Stored items:
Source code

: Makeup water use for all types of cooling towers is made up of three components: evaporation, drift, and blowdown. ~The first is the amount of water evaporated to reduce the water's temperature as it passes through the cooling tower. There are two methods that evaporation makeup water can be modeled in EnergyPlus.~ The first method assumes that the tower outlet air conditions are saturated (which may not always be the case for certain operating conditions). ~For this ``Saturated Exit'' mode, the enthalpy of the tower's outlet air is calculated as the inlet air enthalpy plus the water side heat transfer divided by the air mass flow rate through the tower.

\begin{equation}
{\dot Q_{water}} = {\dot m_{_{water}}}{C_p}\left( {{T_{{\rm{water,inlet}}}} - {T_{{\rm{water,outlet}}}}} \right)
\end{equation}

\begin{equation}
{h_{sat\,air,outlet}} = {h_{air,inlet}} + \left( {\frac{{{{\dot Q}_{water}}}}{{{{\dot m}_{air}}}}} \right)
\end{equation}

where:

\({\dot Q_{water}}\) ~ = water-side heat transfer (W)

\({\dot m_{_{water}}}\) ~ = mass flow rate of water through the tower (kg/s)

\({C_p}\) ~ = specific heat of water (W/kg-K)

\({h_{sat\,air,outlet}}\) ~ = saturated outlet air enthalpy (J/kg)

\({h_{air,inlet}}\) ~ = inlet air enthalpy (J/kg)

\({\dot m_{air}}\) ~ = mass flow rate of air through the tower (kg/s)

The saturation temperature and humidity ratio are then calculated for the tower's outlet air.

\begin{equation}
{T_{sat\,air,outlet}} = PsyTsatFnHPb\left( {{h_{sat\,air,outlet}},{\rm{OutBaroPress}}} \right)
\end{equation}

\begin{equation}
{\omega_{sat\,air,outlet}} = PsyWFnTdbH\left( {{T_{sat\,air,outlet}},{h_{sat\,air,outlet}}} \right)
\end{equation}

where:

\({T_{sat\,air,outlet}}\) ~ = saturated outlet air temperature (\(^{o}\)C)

-- REQUIREMENT --
Output the complete set of records word for word.

-- WORKED SOLUTION --
Source code

: Makeup water use for all types of cooling towers is made up of three components: evaporation, drift, and blowdown. ~The first is the amount of water evaporated to reduce the water's temperature as it passes through the cooling tower. There are two methods that evaporation makeup water can be modeled in EnergyPlus.~ The first method assumes that the tower outlet air conditions are saturated (which may not always be the case for certain operating conditions). ~For this ``Saturated Exit'' mode, the enthalpy of the tower's outlet air is calculated as the inlet air enthalpy plus the water side heat transfer divided by the air mass flow rate through the tower.

\begin{equation}
{\dot Q_{water}} = {\dot m_{_{water}}}{C_p}\left( {{T_{{\rm{water,inlet}}}} - {T_{{\rm{water,outlet}}}}} \right)
\end{equation}

\begin{equation}
{h_{sat\,air,outlet}} = {h_{air,inlet}} + \left( {\frac{{{{\dot Q}_{water}}}}{{{{\dot m}_{air}}}}} \right)
\end{equation}

where:

\({\dot Q_{water}}\) ~ = water-side heat transfer (W)

\({\dot m_{_{water}}}\) ~ = mass flow rate of water through the tower (kg/s)

\({C_p}\) ~ = specific heat of water (W/kg-K)

\({h_{sat\,air,outlet}}\) ~ = saturated outlet air enthalpy (J/kg)

\({h_{air,inlet}}\) ~ = inlet air enthalpy (J/kg)

\({\dot m_{air}}\) ~ = mass flow rate of air through the tower (kg/s)

The saturation temperature and humidity ratio are then calculated for the tower's outlet air.

\begin{equation}
{T_{sat\,air,outlet}} = PsyTsatFnHPb\left( {{h_{sat\,air,outlet}},{\rm{OutBaroPress}}} \right)
\end{equation}

\begin{equation}
{\omega_{sat\,air,outlet}} = PsyWFnTdbH\left( {{T_{sat\,air,outlet}},{h_{sat\,air,outlet}}} \right)
\end{equation}

where:

\({T_{sat\,air,outlet}}\) ~ = saturated outlet air temperature (\(^{o}\)C)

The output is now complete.